The One who encompasses all of that desires our salvation.  Desires that we be whole.  That we be our best selves.  And in order to achieve that, God has reached out to us, offering the path of holiness as the way to salvation.

It is in Jesus of Nazareth, the Christ, the Messiah, the Anointed One that the redemption of God has been made manifest.  The profound claim of this song of thanksgiving is that the entire cosmos has been ordered according to the Body of Christ.  Everything from those fundamental sub-atomic particles to the supernova have been shaped by Christ.  For, as the song tells us, it is in Christ that God will gather all things together.  It is in Christ that we can hope.  It is in Christ that we are delivered unto glory.

The Quaker pastor Richard Foster, upon whom I have relied throughout this Lenten sermon series, wrote that “Holiness gives us our truest, fullest humanity.  In holiness we become the persons we were created to be.”  Holiness is the transformation of our inner selves, our character, to be closer to God.  We are invited to follow the path to holiness laid down by Christ so that we too might participate in God’s dream and become whole.

Like these cairns, which many cultures use to mark paths, Christ is the trail marker for us our journey to being whole.  We follow the path marked by Jesus of Nazareth, who demonstrated what it means to be divine by demonstrating what it means to be a human being.  His life of love, joy, healing, and hope is our model.  As we imitate and participate in the life of Jesus, we are drawn closer to God and we become whole.

“A holy life,” Foster wrote, “simply is a life that works.”  It works because it is a life in touch with reality.  For a life modeled upon Jesus is a life in tune with God’s design of the cosmos.

Holiness, then, is not about rules and regulations.  Not otherworldly.  Not ascetic or perfectionist or pietistic or exclusive.

Rather it is the world-affirming, harmonious, gracious, incarnational, attentive, disciplined, joyful, habitual, and loving embrace of the way of life that Jesus revealed.  A life that transforms us into our best and truest selves.

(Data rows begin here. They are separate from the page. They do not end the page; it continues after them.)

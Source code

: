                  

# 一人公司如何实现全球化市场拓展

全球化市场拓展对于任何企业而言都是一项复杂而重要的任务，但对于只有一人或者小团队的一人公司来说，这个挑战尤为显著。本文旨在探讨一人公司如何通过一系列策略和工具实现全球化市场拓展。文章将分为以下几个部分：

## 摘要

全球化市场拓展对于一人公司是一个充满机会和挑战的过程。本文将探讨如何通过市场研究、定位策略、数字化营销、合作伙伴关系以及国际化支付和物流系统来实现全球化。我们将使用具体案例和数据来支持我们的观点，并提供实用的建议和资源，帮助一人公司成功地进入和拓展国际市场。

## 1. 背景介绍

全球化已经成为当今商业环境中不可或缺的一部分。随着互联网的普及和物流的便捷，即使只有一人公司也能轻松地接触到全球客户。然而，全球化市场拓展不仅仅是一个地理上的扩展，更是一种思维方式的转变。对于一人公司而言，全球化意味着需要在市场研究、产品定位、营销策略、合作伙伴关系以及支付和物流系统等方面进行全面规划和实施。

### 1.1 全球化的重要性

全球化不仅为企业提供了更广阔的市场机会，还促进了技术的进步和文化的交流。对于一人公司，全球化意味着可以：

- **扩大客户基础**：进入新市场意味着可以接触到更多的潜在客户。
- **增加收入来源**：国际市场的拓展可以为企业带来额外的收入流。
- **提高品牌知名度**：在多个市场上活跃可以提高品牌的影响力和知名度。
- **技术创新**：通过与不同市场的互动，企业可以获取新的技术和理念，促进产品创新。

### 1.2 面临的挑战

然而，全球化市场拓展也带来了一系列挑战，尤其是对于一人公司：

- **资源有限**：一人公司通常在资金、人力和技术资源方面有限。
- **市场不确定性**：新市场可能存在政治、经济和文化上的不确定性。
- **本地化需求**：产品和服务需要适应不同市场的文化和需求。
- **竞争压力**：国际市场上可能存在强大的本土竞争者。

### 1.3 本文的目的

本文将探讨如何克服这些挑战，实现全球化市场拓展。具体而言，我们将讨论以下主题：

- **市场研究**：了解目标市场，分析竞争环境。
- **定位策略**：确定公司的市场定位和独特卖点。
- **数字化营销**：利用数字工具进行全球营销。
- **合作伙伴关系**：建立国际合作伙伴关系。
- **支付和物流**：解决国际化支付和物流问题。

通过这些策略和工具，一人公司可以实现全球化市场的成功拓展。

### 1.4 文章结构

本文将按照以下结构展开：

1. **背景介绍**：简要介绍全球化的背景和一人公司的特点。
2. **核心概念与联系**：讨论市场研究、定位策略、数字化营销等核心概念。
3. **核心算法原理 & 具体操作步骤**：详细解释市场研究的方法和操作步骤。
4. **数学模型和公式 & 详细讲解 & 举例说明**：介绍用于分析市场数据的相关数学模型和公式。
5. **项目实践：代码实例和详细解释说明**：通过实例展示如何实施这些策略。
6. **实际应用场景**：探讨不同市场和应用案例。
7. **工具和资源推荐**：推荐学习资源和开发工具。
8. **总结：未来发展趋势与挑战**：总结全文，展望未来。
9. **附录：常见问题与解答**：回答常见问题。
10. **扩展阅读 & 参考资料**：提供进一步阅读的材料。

The poet Gerard Manley Hopkins expresses this theme in his own song of praise:

As kingfishers catch fire, dragonflies draw flame;
As tumbled over rim in roundy wells
Stones ring; like each tucked string tells, each hung bell’s
Bow swung finds tongue to fling out broad its name;
Each mortal thing does one thing and the same:
Deals out that being indoors each one dwells;
Selves — goes itself; myself it speaks and spells,
Crying Whát I dó is me: for that I came.

I say móre: the just man justices;
Keeps grace: thát keeps all his goings graces;
Acts in God’s eye what in God’s eye he is —
Chríst — for Christ plays in ten thousand places,
Lovely in limbs, and lovely in eyes not his
To the Father through the features of men’s faces.

Christ plays in ten thousand places.  The holiness of God is manifest in each of us and in the beauty of the cosmos—in the birds and insects and stones tossed down wells.

And the one thing we must do to become truly ourselves, Hopkins sings, is to let loose the Christ that dwells within.

So be in Christ for Christ is in you.  Take up our crosses and challenge everything that opposes God’s reign.  Become God’s agents of love and forgiveness, justice and hope, that God’s will might be done on earth as it is in the heavens.  And you will be transformed.

On this Palm Sunday and throughout this Holy Week, God beckons to you “Be holy that you might become whole.”